Winning the power game at the World Cup1 August 2010
The supply of reliable power for the broadcast media at a high profile global sports event such as the 2010 FIFA World Cup is critical to the success of the tournament.
While hundreds of thousands of fans watched the games at stadiums in South Africa, hundreds of millions worldwide watched them on their TVs. The power supply for the broadcast compounds in each stadium and the International Broadcast Centre (IBC) was therefore an essential component of the whole enterprise, and it was vital that this supply was of the highest quality. Technical broadcast quality means an uninterrupted perfectly stable supply with no voltage fluctuations or surges and free from switching spikes. One of the reasons the organisers decided on generators rather than the utility was that the utility supply was rising to 270 V at times.
This kind of power quality is demanded by the extremely delicate equipment that is used by modern broadcasting companies.

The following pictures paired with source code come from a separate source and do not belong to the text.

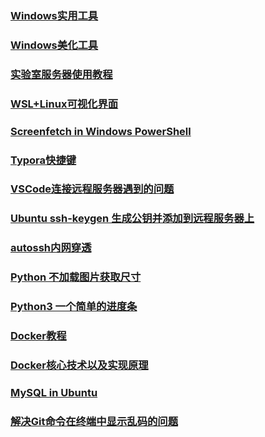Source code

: ### [Windows实用工具](折腾/windows实用工具)

### [Windows美化工具](折腾/windows美化工具.md)

### [实验室服务器使用教程](折腾/服务器使用教程.md)

### [WSL+Linux可视化界面](折腾/WSL+Linux可视化界面.md)

### [Screenfetch in Windows PowerShell](折腾/Screenfetch_in_windows_powershell.md)

### [Typora快捷键](折腾/Typora快捷键.md)

### [VSCode连接远程服务器遇到的问题](折腾/VSCode连接远程服务器遇到的问题.md)

### [Ubuntu ssh-keygen 生成公钥并添加到远程服务器上](折腾/Ubuntussh-keygen生成公钥并添加到远程服务器上.md)

### [autossh内网穿透](折腾/autossh内网穿透.md)

### [Python 不加载图片获取尺寸](折腾/Python不加载图片获取尺寸.md)

### [Python3 一个简单的进度条](折腾/Python3一个简单的进度条.md)

### [Docker教程](折腾/docker.md)

### [Docker核心技术以及实现原理](折腾/docker核心技术与实现原理.md)

### [MySQL in Ubuntu](折腾/MySQL_in_Ubuntu.md)

### [解决Git命令在终端中显示乱码的问题](折腾/解决git命令在终端中显示乱码的问题.md)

It is susceptible to power surges and losses no matter how small they are. Such faults can cause poor sound values or flickering on the signal or in some extreme cases no signal at all. Perhaps the most serious problem is that even the shortest break in power supply would result in the hundreds of computers controlling the live feeds from the IBC shutting down and having to be rebooted, and a wait of many hours before the systems would be fully operational again. This would be disastrous, because the IBC manages the media satellite feeds to hundreds of broadcasters around the world.

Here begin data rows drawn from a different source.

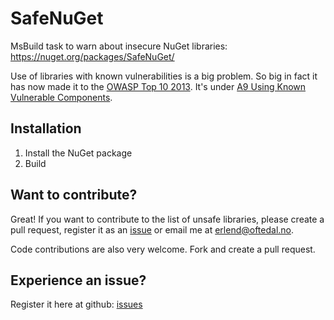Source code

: SafeNuGet
=========
MsBuild task to warn about insecure NuGet libraries:
https://nuget.org/packages/SafeNuGet/

Use of libraries with known vulnerabilities is a big problem. So big in fact it has now made it to the [OWASP Top 10 2013](https://www.owasp.org/index.php/Top_10#OWASP_Top_10_for_2013). It's under [A9 Using Known Vulnerable Components](https://www.owasp.org/index.php/Top_10_2013-A9-Using_Components_with_Known_Vulnerabilities).

Installation
------------
1. Install the NuGet package
2. Build

Want to contribute?
-------------------
Great! If you want to contribute to the list of unsafe libraries, please create a pull request, register it as an [issue](https://github.com/eoftedal/SafeNuGet/issues) or email me at erlend@oftedal.no.

Code contributions are also very welcome. Fork and create a pull request.

Experience an issue?
--------------------
Register it here at github: [issues](https://github.com/eoftedal/SafeNuGet/issues)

In April Shanduka-Aggreko, a joint-venture between the local energy company Shanduka Energy and the global power rentals specialist Aggreko, became the ‘official’ supplier of rental power for the broadcasting of the tournament which was held in 10 stadiums between 11 June and 11 July. The JV’s power contract called for the provision of top quality broadcasting power in all ten stadiums, at IBC and at FIFA headquarters.
Aggreko has a long track record of delivering reliable power systems for the broadcasting of major events, such as the 2008 Beijing Olympics and previous FIFA World Cups, in a broad range of conditions and situations and it knows the variety of problems that
can occur and the importance of good preparation.

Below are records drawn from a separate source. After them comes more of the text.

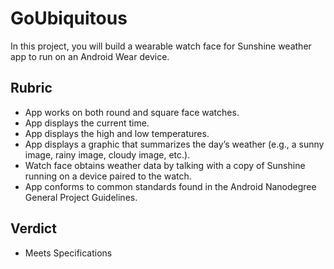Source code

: # GoUbiquitous
In this project, you will build a wearable watch face for Sunshine weather app to run on an Android Wear device.

## Rubric
- App works on both round and square face watches.
- App displays the current time.
- App displays the high and low temperatures.
- App displays a graphic that summarizes the day’s weather (e.g., a sunny image, rainy image, cloudy image, etc.).
- Watch face obtains weather data by talking with a copy of Sunshine running on a device paired to the watch.
- App conforms to common standards found in the Android Nanodegree General Project Guidelines.

## Verdict

- Meets Specifications
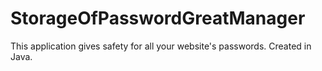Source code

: # StorageOfPasswordGreatManager
This application gives safety for all your website's passwords. Created in Java.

The role of the specialist temporary power provider at such a high profile international event is to bring the power supply experience at the early planning and design stages. In addition to delivering and installing the necessary equipment it must provide the teams of operators and service engineers that will ensure delivery throughout the event.
The power team worked closely with the organisers, the consultant Arup and the end user client HBS to configure a suitable power system, and to guard against the risk of breakdown. Aggreko also designed and agreed a redundancy policy which met the client’s reliability and cost requirements. For critical applications multiple generators were kept running on part load, able to accept seamlessly a new load from a failed machine. For non-critical applications where a break in supply was permissible they used automatic transfer switches.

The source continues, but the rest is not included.